When Is Debt Dangerous?

Debt and other liabilities become risky for a business when it cannot easily fulfill those obligations, either with free cash flow or by raising capital at an attractive price. Part and parcel of capitalism is the process of 'creative destruction' where failed businesses are mercilessly liquidated by their bankers. However, a more common (but still painful) scenario is that it has to raise new equity capital at a low price, thus permanently diluting shareholders. Having said that, the most common situation is where a company manages its debt reasonably well - and to its own advantage. When we examine debt levels, we first consider both cash and debt levels, together.

Check out our latest analysis for Andrew Peller

What Is Andrew Peller's Debt?

As you can see below, Andrew Peller had CA$157.5m of debt, at December 2020, which is about the same as the year before. You can click the chart for greater detail. However, it does have CA$3.56m in cash offsetting this, leading to net debt of about CA$153.9m.

debt-equity-history-analysis
TSX:ADW.A Debt to Equity History March 10th 2021

A Look At Andrew Peller's Liabilities

The latest balance sheet data shows that Andrew Peller had liabilities of CA$48.9m due within a year, and liabilities of CA$194.7m falling due after that. On the other hand, it had cash of CA$3.56m and CA$22.8m worth of receivables due within a year. So it has liabilities totalling CA$217.2m more than its cash and near-term receivables, combined.
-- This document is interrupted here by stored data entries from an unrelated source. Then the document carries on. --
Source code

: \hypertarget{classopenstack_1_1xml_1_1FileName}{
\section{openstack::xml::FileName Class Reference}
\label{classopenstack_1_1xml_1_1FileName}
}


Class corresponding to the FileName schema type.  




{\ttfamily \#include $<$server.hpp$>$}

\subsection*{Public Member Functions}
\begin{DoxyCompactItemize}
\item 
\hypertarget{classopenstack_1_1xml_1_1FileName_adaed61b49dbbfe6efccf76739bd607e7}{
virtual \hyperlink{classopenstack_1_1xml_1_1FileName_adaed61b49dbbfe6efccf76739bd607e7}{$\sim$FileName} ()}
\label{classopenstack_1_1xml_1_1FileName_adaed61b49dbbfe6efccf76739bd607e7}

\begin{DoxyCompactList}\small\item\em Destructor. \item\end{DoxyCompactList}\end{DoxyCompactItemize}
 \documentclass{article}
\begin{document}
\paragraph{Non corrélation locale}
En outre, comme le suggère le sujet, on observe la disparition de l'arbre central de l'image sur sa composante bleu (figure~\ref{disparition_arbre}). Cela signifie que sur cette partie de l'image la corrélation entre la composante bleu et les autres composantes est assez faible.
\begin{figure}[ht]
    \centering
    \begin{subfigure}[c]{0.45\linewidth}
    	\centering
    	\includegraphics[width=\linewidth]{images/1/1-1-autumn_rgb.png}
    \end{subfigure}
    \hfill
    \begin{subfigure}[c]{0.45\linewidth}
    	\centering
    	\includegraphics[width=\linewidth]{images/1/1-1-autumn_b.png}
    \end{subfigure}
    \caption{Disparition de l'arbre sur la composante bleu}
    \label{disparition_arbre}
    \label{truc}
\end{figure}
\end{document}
While this might seem like a lot, it is not so bad since Andrew Peller has a market capitalization of CA$463.0m, and so it could probably strengthen its balance sheet by raising capital if it needed to. However, it is still worthwhile taking a close look at its ability to pay off debt.

We measure a company's debt load relative to its earnings power by looking at its net debt divided by its earnings before interest, tax, depreciation, and amortization (EBITDA) and by calculating how easily its earnings before interest and tax (EBIT) cover its interest expense (interest cover). The advantage of this approach is that we take into account both the absolute quantum of debt (with net debt to EBITDA) and the actual interest expenses associated with that debt (with its interest cover ratio).

Andrew Peller has net debt worth 2.3 times EBITDA, which isn't too much, but its interest cover looks a bit on the low side, with EBIT at only 5.6 times the interest expense. While these numbers do not alarm us, it's worth noting that the cost of the company's debt is having a real impact. If Andrew Peller can keep growing EBIT at last year's rate of 18% over the last year, then it will find its debt load easier to manage. When analysing debt levels, the balance sheet is the obvious place to start. But it is future earnings, more than anything, that will determine Andrew Peller's ability to maintain a healthy balance sheet going forward. So if you want to see what the professionals think, you might find this free report on analyst profit forecasts to be interesting.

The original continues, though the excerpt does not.